-------- Record excerpts
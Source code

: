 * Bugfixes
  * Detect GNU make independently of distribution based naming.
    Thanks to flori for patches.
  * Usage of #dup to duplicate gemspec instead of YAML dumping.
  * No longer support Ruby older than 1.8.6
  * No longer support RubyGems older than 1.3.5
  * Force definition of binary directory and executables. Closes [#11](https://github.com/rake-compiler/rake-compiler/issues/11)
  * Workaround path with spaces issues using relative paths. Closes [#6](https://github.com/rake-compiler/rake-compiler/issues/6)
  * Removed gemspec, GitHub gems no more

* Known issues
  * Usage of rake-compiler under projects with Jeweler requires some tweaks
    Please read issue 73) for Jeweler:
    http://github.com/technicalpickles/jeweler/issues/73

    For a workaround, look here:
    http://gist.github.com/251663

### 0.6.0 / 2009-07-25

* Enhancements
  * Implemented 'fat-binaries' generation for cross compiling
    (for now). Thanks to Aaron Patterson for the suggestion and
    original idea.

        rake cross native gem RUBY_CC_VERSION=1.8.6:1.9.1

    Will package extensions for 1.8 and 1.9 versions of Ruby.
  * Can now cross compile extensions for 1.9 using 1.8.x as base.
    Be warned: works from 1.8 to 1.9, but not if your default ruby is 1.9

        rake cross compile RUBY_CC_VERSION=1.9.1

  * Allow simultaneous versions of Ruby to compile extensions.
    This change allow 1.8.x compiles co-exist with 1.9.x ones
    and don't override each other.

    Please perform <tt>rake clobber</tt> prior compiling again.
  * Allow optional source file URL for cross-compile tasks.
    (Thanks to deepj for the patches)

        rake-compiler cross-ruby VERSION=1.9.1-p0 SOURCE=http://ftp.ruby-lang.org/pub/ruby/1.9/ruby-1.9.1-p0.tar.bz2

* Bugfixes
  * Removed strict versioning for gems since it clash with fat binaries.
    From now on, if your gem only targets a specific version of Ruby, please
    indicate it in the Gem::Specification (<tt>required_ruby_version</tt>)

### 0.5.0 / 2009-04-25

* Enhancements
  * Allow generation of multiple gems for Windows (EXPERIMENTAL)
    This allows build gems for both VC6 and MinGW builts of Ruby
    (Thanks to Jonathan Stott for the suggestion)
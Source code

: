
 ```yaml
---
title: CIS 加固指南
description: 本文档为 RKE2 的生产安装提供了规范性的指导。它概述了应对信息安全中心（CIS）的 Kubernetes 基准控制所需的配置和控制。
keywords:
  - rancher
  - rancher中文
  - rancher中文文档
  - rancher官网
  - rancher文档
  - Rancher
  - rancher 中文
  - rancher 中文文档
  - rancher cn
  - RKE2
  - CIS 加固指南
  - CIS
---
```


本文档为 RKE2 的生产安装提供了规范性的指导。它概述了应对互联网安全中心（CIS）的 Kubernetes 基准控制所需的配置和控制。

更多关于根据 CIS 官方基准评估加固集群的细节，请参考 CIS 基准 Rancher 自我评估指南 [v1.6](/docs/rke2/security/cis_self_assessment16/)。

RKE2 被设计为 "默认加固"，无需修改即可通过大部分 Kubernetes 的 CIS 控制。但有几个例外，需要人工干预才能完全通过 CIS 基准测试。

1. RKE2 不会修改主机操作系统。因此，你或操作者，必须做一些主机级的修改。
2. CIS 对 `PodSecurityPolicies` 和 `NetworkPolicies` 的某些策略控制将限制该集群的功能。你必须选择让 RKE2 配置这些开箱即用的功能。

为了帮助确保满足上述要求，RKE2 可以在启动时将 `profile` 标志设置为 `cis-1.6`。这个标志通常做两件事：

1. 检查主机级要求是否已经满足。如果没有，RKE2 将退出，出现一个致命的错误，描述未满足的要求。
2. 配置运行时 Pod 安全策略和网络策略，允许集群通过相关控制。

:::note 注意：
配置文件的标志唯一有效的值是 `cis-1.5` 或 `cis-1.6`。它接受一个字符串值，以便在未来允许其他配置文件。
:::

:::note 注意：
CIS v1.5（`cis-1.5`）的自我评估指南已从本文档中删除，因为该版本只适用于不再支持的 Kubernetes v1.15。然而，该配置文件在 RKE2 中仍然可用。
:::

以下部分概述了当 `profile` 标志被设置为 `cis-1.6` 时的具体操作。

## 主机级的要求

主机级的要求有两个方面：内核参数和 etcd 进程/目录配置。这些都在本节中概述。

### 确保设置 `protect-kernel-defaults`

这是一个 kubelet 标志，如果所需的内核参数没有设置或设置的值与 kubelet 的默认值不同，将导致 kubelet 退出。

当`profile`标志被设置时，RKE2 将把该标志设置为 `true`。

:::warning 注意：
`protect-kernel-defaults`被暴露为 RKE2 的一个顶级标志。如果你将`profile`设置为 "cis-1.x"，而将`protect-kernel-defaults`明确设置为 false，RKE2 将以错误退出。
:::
----------------
**Work task**
Your answer must be the lines from the first line of the entries above through the line that contains "for cross compiling", written out exactly.

**Response area**
Source code

: * Bugfixes
  * Detect GNU make independently of distribution based naming.
    Thanks to flori for patches.
  * Usage of #dup to duplicate gemspec instead of YAML dumping.
  * No longer support Ruby older than 1.8.6
  * No longer support RubyGems older than 1.3.5
  * Force definition of binary directory and executables. Closes [#11](https://github.com/rake-compiler/rake-compiler/issues/11)
  * Workaround path with spaces issues using relative paths. Closes [#6](https://github.com/rake-compiler/rake-compiler/issues/6)
  * Removed gemspec, GitHub gems no more

* Known issues
  * Usage of rake-compiler under projects with Jeweler requires some tweaks
    Please read issue 73) for Jeweler:
    http://github.com/technicalpickles/jeweler/issues/73

    For a workaround, look here:
    http://gist.github.com/251663

### 0.6.0 / 2009-07-25

* Enhancements
  * Implemented 'fat-binaries' generation for cross compiling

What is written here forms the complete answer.